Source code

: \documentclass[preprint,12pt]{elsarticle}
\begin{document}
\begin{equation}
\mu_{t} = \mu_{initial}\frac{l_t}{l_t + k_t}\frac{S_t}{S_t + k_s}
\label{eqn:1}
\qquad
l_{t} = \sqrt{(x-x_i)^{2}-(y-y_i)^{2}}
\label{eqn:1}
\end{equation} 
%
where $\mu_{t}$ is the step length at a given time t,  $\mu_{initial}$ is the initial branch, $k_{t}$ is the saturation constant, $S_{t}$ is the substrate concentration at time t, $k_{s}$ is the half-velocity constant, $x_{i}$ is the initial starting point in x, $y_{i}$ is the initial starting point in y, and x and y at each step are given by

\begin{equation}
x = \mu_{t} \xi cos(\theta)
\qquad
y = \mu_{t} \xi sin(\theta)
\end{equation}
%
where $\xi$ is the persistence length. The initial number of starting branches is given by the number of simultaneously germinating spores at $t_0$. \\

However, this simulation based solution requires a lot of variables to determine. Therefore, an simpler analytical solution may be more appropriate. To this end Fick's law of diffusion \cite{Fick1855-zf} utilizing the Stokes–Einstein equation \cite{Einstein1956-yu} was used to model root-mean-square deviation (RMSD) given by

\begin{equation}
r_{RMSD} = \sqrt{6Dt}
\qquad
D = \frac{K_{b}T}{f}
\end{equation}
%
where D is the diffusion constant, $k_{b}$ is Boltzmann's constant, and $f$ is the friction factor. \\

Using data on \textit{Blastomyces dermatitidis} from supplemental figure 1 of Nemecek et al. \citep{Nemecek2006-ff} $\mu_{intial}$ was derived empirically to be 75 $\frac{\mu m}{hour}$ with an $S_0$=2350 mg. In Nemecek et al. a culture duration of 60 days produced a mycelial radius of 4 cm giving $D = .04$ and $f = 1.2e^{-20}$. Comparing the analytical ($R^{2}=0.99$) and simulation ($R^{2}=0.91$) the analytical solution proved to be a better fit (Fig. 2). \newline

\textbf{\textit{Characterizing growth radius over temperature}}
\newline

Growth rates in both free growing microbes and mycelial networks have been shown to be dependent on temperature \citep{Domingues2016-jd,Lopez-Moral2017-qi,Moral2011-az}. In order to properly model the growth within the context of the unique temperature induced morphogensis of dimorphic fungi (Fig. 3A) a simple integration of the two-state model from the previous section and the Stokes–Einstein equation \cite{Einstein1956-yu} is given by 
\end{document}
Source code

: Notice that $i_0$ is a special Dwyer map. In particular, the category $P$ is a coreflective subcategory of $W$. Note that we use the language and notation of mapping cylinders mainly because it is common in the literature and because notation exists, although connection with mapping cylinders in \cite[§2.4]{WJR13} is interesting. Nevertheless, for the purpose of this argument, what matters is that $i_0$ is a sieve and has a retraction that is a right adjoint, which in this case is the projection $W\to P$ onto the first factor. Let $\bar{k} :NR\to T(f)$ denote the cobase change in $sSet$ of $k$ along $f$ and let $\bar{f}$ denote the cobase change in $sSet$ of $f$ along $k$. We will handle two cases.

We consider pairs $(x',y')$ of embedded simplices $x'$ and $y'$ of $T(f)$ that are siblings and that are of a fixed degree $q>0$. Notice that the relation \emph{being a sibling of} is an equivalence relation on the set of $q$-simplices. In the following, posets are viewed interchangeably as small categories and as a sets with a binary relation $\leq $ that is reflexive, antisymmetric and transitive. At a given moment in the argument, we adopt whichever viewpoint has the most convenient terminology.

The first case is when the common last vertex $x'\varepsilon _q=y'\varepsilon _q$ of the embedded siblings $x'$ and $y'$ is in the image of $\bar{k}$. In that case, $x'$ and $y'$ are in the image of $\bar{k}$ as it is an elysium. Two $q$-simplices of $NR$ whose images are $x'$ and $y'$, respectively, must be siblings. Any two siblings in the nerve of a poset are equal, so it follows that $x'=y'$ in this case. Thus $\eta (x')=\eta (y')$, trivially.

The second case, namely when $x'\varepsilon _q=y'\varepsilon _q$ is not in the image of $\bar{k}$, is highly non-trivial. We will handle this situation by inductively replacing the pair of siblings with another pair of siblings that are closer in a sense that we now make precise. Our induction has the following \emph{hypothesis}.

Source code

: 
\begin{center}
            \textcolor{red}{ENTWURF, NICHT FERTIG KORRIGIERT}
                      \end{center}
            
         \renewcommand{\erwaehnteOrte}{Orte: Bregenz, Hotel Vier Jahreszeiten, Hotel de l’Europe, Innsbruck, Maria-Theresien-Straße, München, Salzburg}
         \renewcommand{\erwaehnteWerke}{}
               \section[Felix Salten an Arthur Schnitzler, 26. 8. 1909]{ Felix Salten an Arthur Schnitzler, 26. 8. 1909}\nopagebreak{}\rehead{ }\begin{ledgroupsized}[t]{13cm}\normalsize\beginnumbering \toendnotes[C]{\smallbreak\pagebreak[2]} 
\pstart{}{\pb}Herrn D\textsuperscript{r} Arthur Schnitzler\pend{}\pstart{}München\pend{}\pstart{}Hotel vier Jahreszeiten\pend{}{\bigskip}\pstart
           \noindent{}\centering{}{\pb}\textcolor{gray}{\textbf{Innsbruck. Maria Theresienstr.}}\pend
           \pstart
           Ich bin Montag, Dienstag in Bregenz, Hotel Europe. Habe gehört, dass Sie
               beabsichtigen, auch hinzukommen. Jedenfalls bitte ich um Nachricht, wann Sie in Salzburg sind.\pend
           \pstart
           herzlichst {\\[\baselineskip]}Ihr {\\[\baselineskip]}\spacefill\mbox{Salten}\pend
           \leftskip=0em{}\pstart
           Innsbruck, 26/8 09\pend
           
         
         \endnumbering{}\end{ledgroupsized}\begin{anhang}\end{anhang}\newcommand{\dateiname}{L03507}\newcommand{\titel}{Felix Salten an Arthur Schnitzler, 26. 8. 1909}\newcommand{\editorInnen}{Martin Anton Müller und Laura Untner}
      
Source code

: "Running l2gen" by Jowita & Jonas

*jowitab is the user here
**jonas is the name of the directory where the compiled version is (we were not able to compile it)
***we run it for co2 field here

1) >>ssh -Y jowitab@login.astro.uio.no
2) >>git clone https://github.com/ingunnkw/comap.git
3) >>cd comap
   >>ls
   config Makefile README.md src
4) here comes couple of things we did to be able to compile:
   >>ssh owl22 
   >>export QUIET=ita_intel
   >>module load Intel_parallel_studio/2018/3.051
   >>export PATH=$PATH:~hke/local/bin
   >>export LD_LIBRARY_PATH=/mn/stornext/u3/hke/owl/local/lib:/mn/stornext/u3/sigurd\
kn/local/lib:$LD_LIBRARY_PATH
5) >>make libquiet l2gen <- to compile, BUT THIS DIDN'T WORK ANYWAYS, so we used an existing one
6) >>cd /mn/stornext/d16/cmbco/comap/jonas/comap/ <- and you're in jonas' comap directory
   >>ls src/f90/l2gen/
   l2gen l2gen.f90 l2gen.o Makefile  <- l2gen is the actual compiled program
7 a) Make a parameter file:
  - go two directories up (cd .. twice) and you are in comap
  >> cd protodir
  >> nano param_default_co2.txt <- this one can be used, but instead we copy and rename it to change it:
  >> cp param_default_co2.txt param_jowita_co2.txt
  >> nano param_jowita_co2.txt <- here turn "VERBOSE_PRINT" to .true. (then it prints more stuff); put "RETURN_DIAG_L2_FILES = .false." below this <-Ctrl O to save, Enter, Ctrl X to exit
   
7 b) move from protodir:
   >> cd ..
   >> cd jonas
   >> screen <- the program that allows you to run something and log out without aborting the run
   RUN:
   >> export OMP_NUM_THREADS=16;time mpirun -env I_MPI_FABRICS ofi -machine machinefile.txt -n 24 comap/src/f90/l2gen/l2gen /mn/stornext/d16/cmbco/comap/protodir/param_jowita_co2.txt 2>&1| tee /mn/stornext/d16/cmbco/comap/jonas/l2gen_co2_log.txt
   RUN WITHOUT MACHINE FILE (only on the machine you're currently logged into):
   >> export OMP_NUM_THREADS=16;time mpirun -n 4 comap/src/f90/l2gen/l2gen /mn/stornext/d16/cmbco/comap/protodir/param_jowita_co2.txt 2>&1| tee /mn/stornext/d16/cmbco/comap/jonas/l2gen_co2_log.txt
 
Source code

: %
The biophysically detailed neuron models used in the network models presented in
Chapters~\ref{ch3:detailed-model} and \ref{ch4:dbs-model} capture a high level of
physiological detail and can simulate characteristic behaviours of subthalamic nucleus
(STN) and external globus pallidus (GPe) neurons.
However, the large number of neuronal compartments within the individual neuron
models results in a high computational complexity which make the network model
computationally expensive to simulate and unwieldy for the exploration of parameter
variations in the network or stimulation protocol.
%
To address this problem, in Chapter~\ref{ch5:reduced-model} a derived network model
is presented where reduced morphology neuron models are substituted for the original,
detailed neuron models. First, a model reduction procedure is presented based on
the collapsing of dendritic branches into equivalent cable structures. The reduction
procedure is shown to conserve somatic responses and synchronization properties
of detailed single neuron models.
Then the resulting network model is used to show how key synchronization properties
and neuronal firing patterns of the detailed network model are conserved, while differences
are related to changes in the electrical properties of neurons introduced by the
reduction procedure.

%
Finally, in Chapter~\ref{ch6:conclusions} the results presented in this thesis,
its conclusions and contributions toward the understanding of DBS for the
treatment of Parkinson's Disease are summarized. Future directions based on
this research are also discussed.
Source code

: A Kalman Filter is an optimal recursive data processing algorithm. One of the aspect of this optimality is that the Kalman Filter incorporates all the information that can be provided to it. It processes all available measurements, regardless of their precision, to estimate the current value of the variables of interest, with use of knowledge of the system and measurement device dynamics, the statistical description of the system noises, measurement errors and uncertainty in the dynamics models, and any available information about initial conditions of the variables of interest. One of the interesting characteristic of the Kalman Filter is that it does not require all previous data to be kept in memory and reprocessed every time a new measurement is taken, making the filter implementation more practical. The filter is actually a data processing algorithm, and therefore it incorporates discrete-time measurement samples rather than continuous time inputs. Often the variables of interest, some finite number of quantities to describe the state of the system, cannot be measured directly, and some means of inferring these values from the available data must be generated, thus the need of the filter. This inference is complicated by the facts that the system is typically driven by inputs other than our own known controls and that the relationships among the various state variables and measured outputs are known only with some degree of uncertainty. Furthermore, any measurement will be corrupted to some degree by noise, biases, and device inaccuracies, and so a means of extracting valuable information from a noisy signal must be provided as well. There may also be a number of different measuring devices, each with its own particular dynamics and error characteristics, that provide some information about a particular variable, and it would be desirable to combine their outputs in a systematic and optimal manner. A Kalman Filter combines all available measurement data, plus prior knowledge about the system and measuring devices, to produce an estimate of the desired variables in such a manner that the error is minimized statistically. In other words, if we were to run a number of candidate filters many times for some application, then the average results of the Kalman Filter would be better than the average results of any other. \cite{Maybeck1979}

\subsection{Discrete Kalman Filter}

◇ ◇ ◇ ◇

- _Problem_
Using the entries above, copy out all lines that contain the string "stornext".

- _Solution_
   >>export LD_LIBRARY_PATH=/mn/stornext/u3/hke/owl/local/lib:/mn/stornext/u3/sigurd\
6) >>cd /mn/stornext/d16/cmbco/comap/jonas/comap/ <- and you're in jonas' comap directory
   >> export OMP_NUM_THREADS=16;time mpirun -env I_MPI_FABRICS ofi -machine machinefile.txt -n 24 comap/src/f90/l2gen/l2gen /mn/stornext/d16/cmbco/comap/protodir/param_jowita_co2.txt 2>&1| tee /mn/stornext/d16/cmbco/comap/jonas/l2gen_co2_log.txt
   >> export OMP_NUM_THREADS=16;time mpirun -n 4 comap/src/f90/l2gen/l2gen /mn/stornext/d16/cmbco/comap/protodir/param_jowita_co2.txt 2>&1| tee /mn/stornext/d16/cmbco/comap/jonas/l2gen_co2_log.txt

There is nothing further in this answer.